Stored data entries:
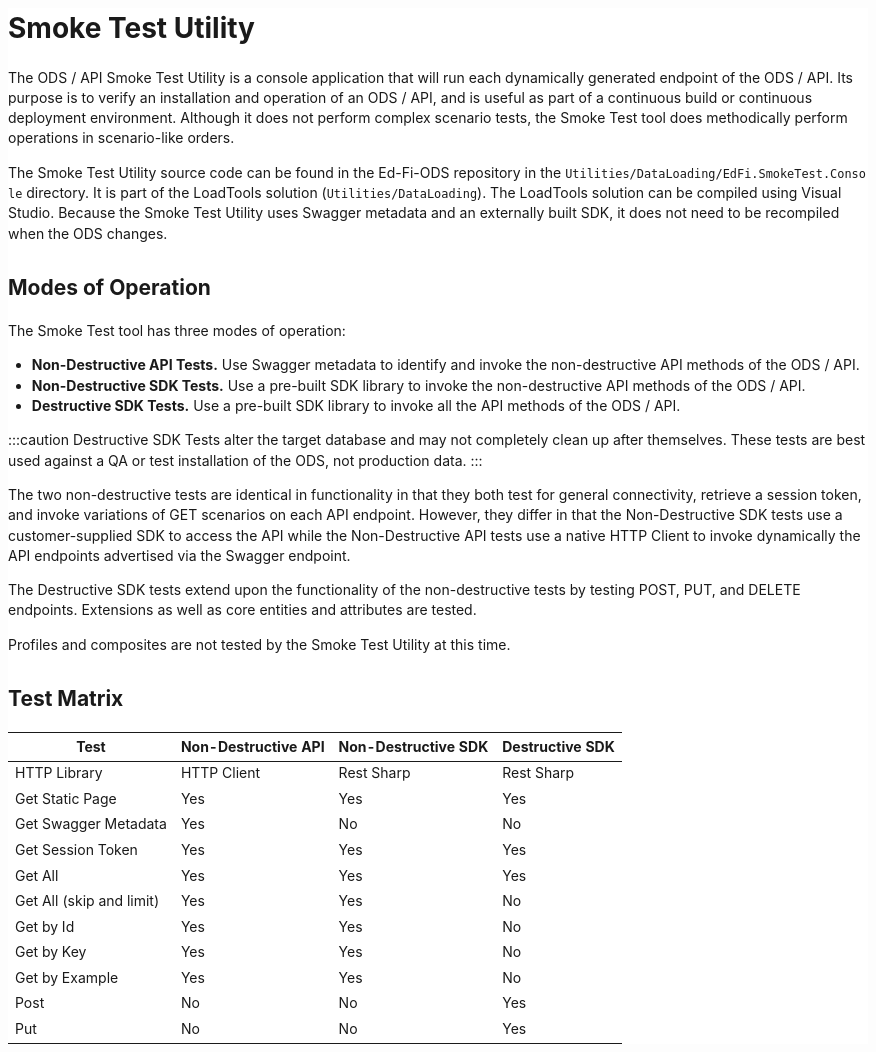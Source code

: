 # Smoke Test Utility

The ODS / API Smoke Test Utility is a console application that will run each dynamically generated endpoint of the ODS / API. Its purpose is to verify an installation and operation of an ODS / API, and is useful as part of a continuous build or continuous deployment environment. Although it does not perform complex scenario tests, the Smoke Test tool does methodically perform operations in scenario-like orders.

The Smoke Test Utility source code can be found in the Ed-Fi-ODS repository in the `Utilities/DataLoading/EdFi.SmokeTest.Console` directory. It is part of the LoadTools solution (`Utilities/DataLoading`). The LoadTools solution can be compiled using Visual Studio. Because the Smoke Test Utility uses Swagger metadata and an externally built SDK, it does not need to be recompiled when the ODS changes.

## Modes of Operation

The Smoke Test tool has three modes of operation:

* **Non-Destructive API Tests.** Use Swagger metadata to identify and invoke the non-destructive API methods of the ODS / API.
* **Non-Destructive SDK Tests.** Use a pre-built SDK library to invoke the non-destructive API methods of the ODS / API.
* **Destructive SDK Tests.** Use a pre-built SDK library to invoke all the API methods of the ODS / API.

:::caution
Destructive SDK Tests alter the target database and may not completely clean up after themselves. These tests are best used against a QA or test installation of the ODS, not production data.
:::

The two non-destructive tests are identical in functionality in that they both test for general connectivity, retrieve a session token, and invoke variations of GET scenarios on each API endpoint. However, they differ in that the Non-Destructive SDK tests use a customer-supplied SDK to access the API while the Non-Destructive API tests use a native HTTP Client to invoke dynamically the API endpoints advertised via the Swagger endpoint.

The Destructive SDK tests extend upon the functionality of the non-destructive tests by testing POST, PUT, and DELETE endpoints. Extensions as well as core entities and attributes are tested.

Profiles and composites are not tested by the Smoke Test Utility at this time.

## Test Matrix

| Test | Non-Destructive API | Non-Destructive SDK | Destructive SDK |
| --- | --- | --- | --- |
| HTTP Library | HTTP Client | Rest Sharp | Rest Sharp |
| Get Static Page | Yes | Yes | Yes |
| Get Swagger Metadata | Yes | No  | No  |
| Get Session Token | Yes | Yes | Yes |
| Get All | Yes | Yes | Yes |
| Get All (skip and limit) | Yes | Yes | No  |
| Get by Id | Yes | Yes | No  |
| Get by Key | Yes | Yes | No  |
| Get by Example | Yes | Yes | No  |
| Post | No  | No  | Yes |
| Put | No  | No  | Yes |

--- WORK REQUEST ---
Find the string "tested" in the records, then copy each line where it occurs.

--- RESULT OF THE TASK ---
The Destructive SDK tests extend upon the functionality of the non-destructive tests by testing POST, PUT, and DELETE endpoints. Extensions as well as core entities and attributes are tested.
Profiles and composites are not tested by the Smoke Test Utility at this time.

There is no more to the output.